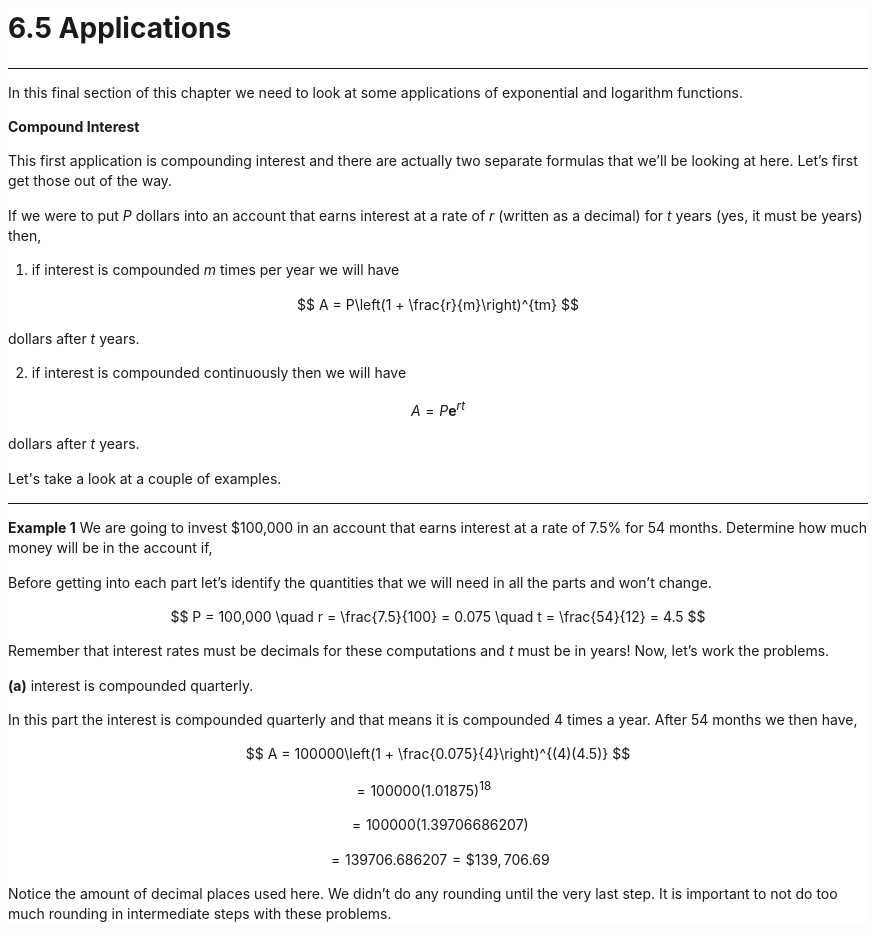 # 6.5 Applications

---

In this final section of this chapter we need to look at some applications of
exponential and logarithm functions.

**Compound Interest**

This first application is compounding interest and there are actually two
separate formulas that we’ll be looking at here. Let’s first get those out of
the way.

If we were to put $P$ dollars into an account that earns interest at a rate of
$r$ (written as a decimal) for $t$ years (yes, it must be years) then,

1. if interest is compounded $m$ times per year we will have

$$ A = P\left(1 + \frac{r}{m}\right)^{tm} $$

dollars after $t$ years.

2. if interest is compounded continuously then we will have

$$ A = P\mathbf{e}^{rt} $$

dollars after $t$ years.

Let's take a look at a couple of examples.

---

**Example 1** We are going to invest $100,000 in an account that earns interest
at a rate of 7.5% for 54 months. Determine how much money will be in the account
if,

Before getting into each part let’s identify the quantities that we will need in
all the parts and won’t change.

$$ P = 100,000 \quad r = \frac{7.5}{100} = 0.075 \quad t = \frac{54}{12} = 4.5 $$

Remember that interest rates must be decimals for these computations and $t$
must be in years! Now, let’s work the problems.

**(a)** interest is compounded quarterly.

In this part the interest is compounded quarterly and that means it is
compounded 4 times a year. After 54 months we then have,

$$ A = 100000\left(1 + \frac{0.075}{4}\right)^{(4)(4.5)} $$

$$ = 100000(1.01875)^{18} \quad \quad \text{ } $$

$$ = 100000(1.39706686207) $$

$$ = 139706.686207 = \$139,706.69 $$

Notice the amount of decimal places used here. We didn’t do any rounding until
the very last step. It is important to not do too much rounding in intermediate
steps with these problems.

+++

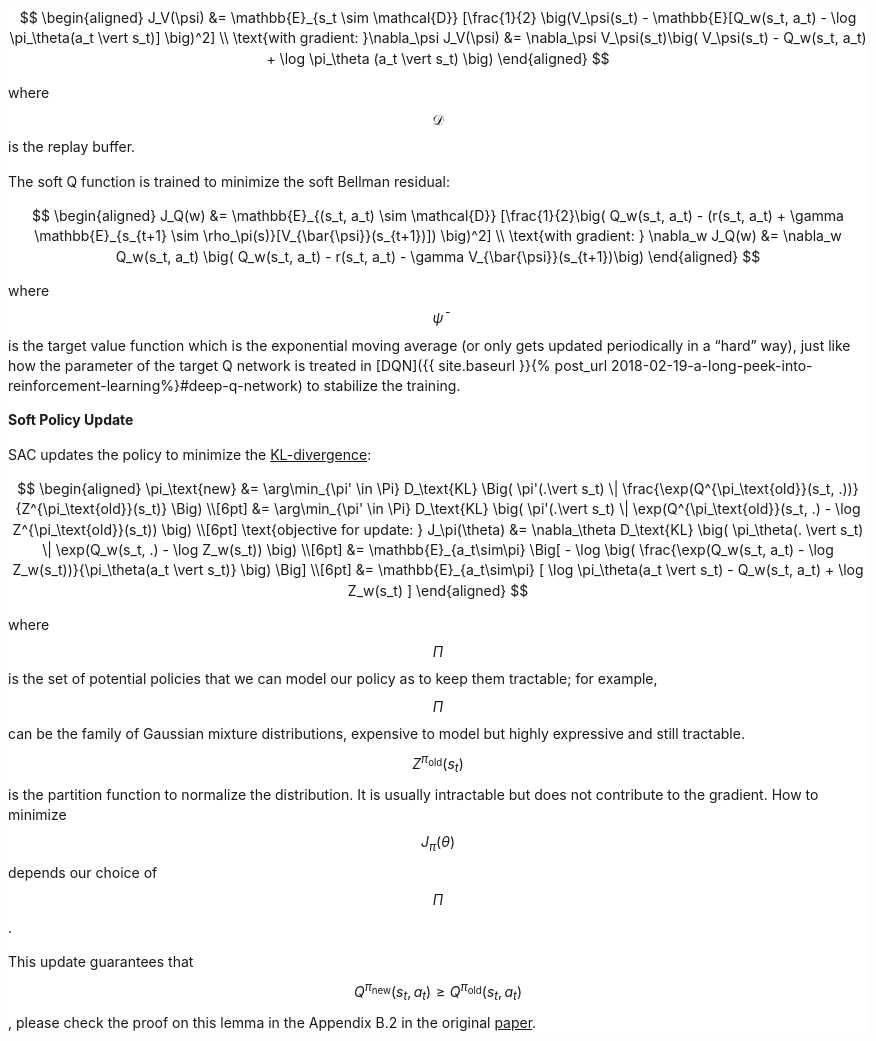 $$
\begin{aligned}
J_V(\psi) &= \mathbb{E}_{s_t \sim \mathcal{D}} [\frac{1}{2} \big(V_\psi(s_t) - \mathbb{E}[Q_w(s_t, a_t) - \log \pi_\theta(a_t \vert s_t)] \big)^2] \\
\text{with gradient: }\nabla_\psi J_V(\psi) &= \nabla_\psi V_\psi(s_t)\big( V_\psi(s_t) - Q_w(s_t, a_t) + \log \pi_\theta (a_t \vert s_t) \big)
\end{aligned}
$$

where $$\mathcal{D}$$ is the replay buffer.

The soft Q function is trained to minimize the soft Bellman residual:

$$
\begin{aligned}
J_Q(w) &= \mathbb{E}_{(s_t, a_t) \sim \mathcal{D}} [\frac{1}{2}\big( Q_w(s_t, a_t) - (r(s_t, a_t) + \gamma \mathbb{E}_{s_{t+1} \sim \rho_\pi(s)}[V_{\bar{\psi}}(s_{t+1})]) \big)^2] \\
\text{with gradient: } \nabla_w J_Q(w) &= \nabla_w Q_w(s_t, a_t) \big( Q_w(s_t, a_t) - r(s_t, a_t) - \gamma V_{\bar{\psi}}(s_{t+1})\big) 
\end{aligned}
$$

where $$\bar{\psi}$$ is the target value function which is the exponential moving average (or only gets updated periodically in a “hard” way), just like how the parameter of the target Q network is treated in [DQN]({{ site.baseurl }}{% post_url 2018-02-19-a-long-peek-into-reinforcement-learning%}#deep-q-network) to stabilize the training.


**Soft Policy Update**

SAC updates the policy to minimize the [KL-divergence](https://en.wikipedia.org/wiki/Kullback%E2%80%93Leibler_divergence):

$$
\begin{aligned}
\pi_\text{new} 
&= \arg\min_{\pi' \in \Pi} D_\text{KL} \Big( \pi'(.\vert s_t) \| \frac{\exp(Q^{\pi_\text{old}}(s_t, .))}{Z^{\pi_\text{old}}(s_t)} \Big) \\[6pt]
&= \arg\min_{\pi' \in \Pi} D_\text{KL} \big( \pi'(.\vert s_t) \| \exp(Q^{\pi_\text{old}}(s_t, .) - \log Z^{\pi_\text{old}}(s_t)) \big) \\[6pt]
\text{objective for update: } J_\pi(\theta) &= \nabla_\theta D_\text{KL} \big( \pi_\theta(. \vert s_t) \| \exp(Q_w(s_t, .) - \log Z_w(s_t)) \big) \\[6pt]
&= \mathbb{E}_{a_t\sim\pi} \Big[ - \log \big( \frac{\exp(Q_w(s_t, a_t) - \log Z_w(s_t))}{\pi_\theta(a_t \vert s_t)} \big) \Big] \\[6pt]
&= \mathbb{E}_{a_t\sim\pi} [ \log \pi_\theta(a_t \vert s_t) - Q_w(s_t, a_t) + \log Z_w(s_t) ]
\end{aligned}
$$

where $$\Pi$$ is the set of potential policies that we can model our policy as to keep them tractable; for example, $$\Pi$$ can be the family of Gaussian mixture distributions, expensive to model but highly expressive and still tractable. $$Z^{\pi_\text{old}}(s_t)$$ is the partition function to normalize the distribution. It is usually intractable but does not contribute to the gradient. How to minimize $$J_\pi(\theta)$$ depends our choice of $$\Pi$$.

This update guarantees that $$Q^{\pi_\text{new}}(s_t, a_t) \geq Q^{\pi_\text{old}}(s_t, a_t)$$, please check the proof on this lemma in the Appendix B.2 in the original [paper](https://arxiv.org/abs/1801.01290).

+++

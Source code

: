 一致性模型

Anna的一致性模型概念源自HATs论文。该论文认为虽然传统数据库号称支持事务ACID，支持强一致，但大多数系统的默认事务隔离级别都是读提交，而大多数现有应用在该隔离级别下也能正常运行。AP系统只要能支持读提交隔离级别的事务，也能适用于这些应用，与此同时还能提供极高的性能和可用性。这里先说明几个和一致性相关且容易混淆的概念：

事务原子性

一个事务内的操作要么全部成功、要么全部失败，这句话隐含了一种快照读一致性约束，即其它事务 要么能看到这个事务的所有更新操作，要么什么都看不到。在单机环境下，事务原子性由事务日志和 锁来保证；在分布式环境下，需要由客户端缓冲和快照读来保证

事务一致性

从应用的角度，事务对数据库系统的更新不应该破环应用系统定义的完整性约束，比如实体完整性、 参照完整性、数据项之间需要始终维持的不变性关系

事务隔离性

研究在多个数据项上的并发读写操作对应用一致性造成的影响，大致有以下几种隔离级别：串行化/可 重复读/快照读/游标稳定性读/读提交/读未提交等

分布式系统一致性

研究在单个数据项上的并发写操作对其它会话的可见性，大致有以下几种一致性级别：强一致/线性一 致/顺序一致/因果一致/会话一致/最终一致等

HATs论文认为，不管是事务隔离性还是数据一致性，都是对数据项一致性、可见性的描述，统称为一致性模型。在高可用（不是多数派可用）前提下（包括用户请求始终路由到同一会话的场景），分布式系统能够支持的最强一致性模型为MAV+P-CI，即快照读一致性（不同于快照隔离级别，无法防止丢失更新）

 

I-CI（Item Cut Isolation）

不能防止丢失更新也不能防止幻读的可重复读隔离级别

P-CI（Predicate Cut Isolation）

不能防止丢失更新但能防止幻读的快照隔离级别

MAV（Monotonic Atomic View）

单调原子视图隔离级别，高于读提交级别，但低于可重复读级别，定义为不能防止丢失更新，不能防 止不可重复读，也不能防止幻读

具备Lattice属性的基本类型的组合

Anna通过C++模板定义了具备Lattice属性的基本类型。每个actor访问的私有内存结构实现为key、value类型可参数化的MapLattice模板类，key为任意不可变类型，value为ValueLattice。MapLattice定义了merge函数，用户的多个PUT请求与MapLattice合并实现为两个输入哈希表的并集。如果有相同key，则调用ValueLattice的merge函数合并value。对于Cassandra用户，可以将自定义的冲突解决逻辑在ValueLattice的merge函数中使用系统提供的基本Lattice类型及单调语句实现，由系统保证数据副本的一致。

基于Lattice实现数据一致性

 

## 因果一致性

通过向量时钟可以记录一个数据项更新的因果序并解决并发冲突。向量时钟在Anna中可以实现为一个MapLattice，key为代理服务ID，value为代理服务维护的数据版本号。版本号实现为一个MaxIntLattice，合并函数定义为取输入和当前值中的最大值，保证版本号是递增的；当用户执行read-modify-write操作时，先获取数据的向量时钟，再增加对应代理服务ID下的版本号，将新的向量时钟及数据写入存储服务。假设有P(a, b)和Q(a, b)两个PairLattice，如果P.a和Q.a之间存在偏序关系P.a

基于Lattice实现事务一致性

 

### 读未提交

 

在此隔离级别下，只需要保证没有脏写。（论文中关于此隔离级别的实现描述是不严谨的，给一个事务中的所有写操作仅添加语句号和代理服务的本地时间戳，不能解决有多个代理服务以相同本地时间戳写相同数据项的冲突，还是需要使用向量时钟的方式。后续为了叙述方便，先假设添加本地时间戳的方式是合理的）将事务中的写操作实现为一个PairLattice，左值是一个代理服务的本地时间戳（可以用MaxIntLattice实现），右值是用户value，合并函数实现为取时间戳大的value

+++

• **Problem statement**
When you reach the line with "# 6.5 Applications" in the records above, begin repeating the lines exactly, and stop after the line with "Remember that interest". Skip all pictures.

• **Response to this task**
 # 6.5 Applications

---

In this final section of this chapter we need to look at some applications of
exponential and logarithm functions.

**Compound Interest**

This first application is compounding interest and there are actually two
separate formulas that we’ll be looking at here. Let’s first get those out of
the way.

If we were to put $P$ dollars into an account that earns interest at a rate of
$r$ (written as a decimal) for $t$ years (yes, it must be years) then,

1. if interest is compounded $m$ times per year we will have

$$ A = P\left(1 + \frac{r}{m}\right)^{tm} $$

dollars after $t$ years.

2. if interest is compounded continuously then we will have

$$ A = P\mathbf{e}^{rt} $$

dollars after $t$ years.

Let's take a look at a couple of examples.

---

**Example 1** We are going to invest $100,000 in an account that earns interest
at a rate of 7.5% for 54 months. Determine how much money will be in the account
if,

Before getting into each part let’s identify the quantities that we will need in
all the parts and won’t change.

$$ P = 100,000 \quad r = \frac{7.5}{100} = 0.075 \quad t = \frac{54}{12} = 4.5 $$

Remember that interest rates must be decimals for these computations and $t$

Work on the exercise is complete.